Data shown below:
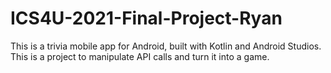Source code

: # ICS4U-2021-Final-Project-Ryan

This is a trivia mobile app for Android, built with Kotlin and Android Studios. This is a project to manipulate API calls and turn it into a game.
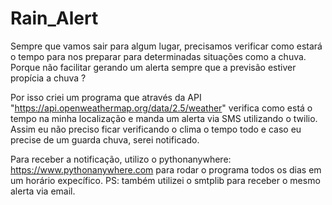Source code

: # Rain_Alert
Sempre que vamos sair para algum lugar, precisamos verificar como estará o tempo para nos preparar para determinadas situações como a chuva. Porque não facilitar gerando um alerta sempre que a previsão estiver propícia a chuva ? 

Por isso criei um programa que através da API "https://api.openweathermap.org/data/2.5/weather" verifica como está o tempo na minha localização e manda um alerta via SMS utilizando o twilio. Assim eu não preciso ficar verificando o clima o tempo todo e caso eu precise de um guarda chuva, serei notificado.

Para receber a notificação, utilizo o pythonanywhere: https://www.pythonanywhere.com para rodar o programa todos os dias em um horário expecífico.
PS: também utilizei o smtplib para receber o mesmo alerta via email.
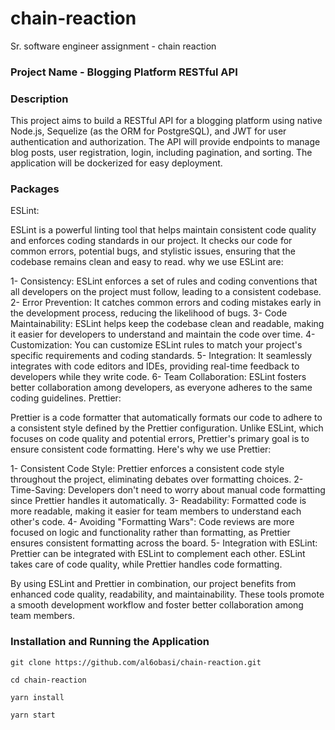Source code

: # chain-reaction

Sr. software engineer assignment - chain reaction

### Project Name - Blogging Platform RESTful API

### Description

This project aims to build a RESTful API for a blogging platform using native Node.js, Sequelize (as the ORM for PostgreSQL), and JWT for user authentication and authorization.
The API will provide endpoints to manage blog posts, user registration, login,
including pagination, and sorting.
The application will be dockerized for easy deployment.

### Packages

ESLint:

ESLint is a powerful linting tool that helps maintain consistent code quality and enforces coding standards in our project. It checks our code for common errors, potential bugs, and stylistic issues, ensuring that the codebase remains clean and easy to read. why we use ESLint are:

1- Consistency: ESLint enforces a set of rules and coding conventions that all developers on the project must follow, leading to a consistent codebase.
2- Error Prevention: It catches common errors and coding mistakes early in the development process, reducing the likelihood of bugs.
3- Code Maintainability: ESLint helps keep the codebase clean and readable, making it easier for developers to understand and maintain the code over time.
4- Customization: You can customize ESLint rules to match your project's specific requirements and coding standards.
5- Integration: It seamlessly integrates with code editors and IDEs, providing real-time feedback to developers while they write code.
6- Team Collaboration: ESLint fosters better collaboration among developers, as everyone adheres to the same coding guidelines.
Prettier:

Prettier is a code formatter that automatically formats our code to adhere to a consistent style defined by the Prettier configuration. Unlike ESLint, which focuses on code quality and potential errors, Prettier's primary goal is to ensure consistent code formatting. Here's why we use Prettier:

1- Consistent Code Style: Prettier enforces a consistent code style throughout the project, eliminating debates over formatting choices.
2- Time-Saving: Developers don't need to worry about manual code formatting since Prettier handles it automatically.
3- Readability: Formatted code is more readable, making it easier for team members to understand each other's code.
4- Avoiding "Formatting Wars": Code reviews are more focused on logic and functionality rather than formatting, as Prettier ensures consistent formatting across the board.
5- Integration with ESLint: Prettier can be integrated with ESLint to complement each other. ESLint takes care of code quality, while Prettier handles code formatting.

By using ESLint and Prettier in combination, our project benefits from enhanced code quality, readability, and maintainability. These tools promote a smooth development workflow and foster better collaboration among team members.

### Installation and Running the Application

`git clone https://github.com/al6obasi/chain-reaction.git`

`cd chain-reaction`

`yarn install`

`yarn start`

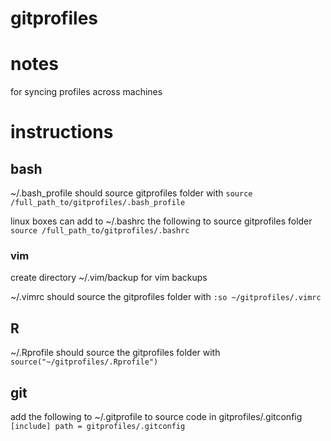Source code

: gitprofiles
===========

# notes

for syncing profiles across machines

# instructions
## bash
~/.bash\_profile should source gitprofiles folder with `source /full_path_to/gitprofiles/.bash_profile`

linux boxes can add to ~/.bashrc the following to source gitprofiles folder `source /full_path_to/gitprofiles/.bashrc`

### vim
create directory ~/.vim/backup for vim backups

~/.vimrc should source the gitprofiles folder with `:so ~/gitprofiles/.vimrc`

## R
~/.Rprofile should source the gitprofiles folder with `source("~/gitprofiles/.Rprofile")`

## git
add the following to ~/.gitprofile to source code in gitprofiles/.gitconfig
`[include]
	path = gitprofiles/.gitconfig`
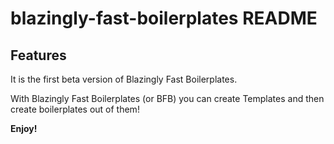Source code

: # blazingly-fast-boilerplates README

## Features

It is the first beta version of Blazingly Fast Boilerplates.

With Blazingly Fast Boilerplates (or BFB) you can create Templates and then create boilerplates out of them!

**Enjoy!**

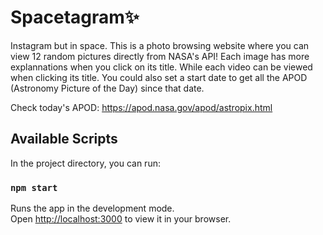 # Spacetagram✨
Instagram but in space.
This is a photo browsing website where you can view 12 random pictures directly from NASA's API! 
Each image has more explannations when you click on its title. While each video can be viewed when clicking its title.
You could also set a start date to get all the APOD (Astronomy Picture of the Day) since that date.

Check today's APOD: https://apod.nasa.gov/apod/astropix.html
## Available Scripts

In the project directory, you can run:

### `npm start`

Runs the app in the development mode.\
Open [http://localhost:3000](http://localhost:3000) to view it in your browser.

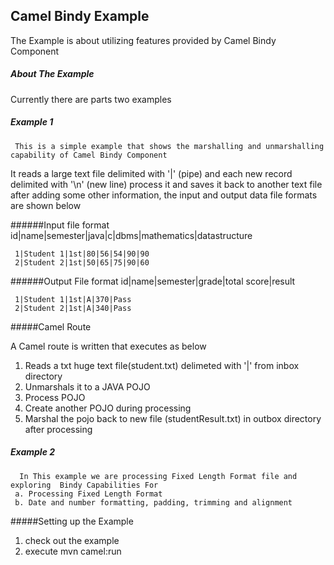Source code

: Camel Bindy Example
-----------------------------------------

The Example is about utilizing features provided by Camel Bindy Component

##### About The Example

Currently there are parts two examples 

#####     Example 1
     This is a simple example that shows the marshalling and unmarshalling capability of Camel Bindy Component

 
It reads a large text file delimited with '|' (pipe) and each new record delimited with '\n' (new line)
process it and saves it back to another text file after adding some other information, the input and output data file
formats are shown below 


######Input file format
     id|name|semester|java|c|dbms|mathematics|datastructure

     1|Student 1|1st|80|56|54|90|90
     2|Student 2|1st|50|65|75|90|60  

######Output File format
     id|name|semester|grade|total score|result    

     1|Student 1|1st|A|370|Pass
     2|Student 2|1st|A|340|Pass 
          
#####Camel Route

A Camel route is written that executes as below

1. Reads a txt huge text file(student.txt) delimeted with '|'  from inbox directory
2. Unmarshals it to a JAVA POJO
3. Process POJO
4. Create another POJO during processing
4. Marshal the pojo back to new file (studentResult.txt) in outbox directory after processing


#####     Example 2
      In This example we are processing Fixed Length Format file and exploring  Bindy Capabilities For 
     a. Processing Fixed Length Format
     b. Date and number formatting, padding, trimming and alignment 
     

#####Setting up the Example

1. check out the example
2. execute mvn camel:run
			
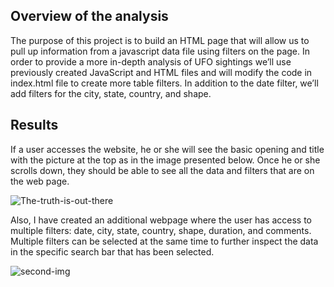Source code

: ## Overview of the analysis

The purpose of this project is to build an HTML page that will allow us to pull up information from a javascript data file using filters on the page. In order to provide a more in-depth analysis of UFO sightings we’ll use previously created  JavaScript and HTML files  and will modify the code in index.html file to create more table filters. In addition to the date filter, we’ll add filters for the city, state, country, and shape.

## Results

If a user accesses the website, he or she will see the basic opening and title with the picture at the top as in the image presented below. Once he or she scrolls down, they should be able to see all the data and filters that are on the web page. 

<img src="https://i.ibb.co/4mdd6hM/The-truth-is-out-there.png" alt="The-truth-is-out-there" border="0">

Also, I have created an additional webpage where the user has access to multiple filters: date, city, state, country, shape, duration, and comments. Multiple filters can be selected at the same time to further inspect the data in the specific search bar that has been selected.

<img src="https://i.ibb.co/8XQyWFZ/second-img.png" alt="second-img" border="0">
End of Data shown.
What you are asked to do: Every line of the records containing the word "formats" must appear in the answer.

Solved problem:
Prettier is a code formatter that automatically formats our code to adhere to a consistent style defined by the Prettier configuration. Unlike ESLint, which focuses on code quality and potential errors, Prettier's primary goal is to ensure consistent code formatting. Here's why we use Prettier:
formats are shown below 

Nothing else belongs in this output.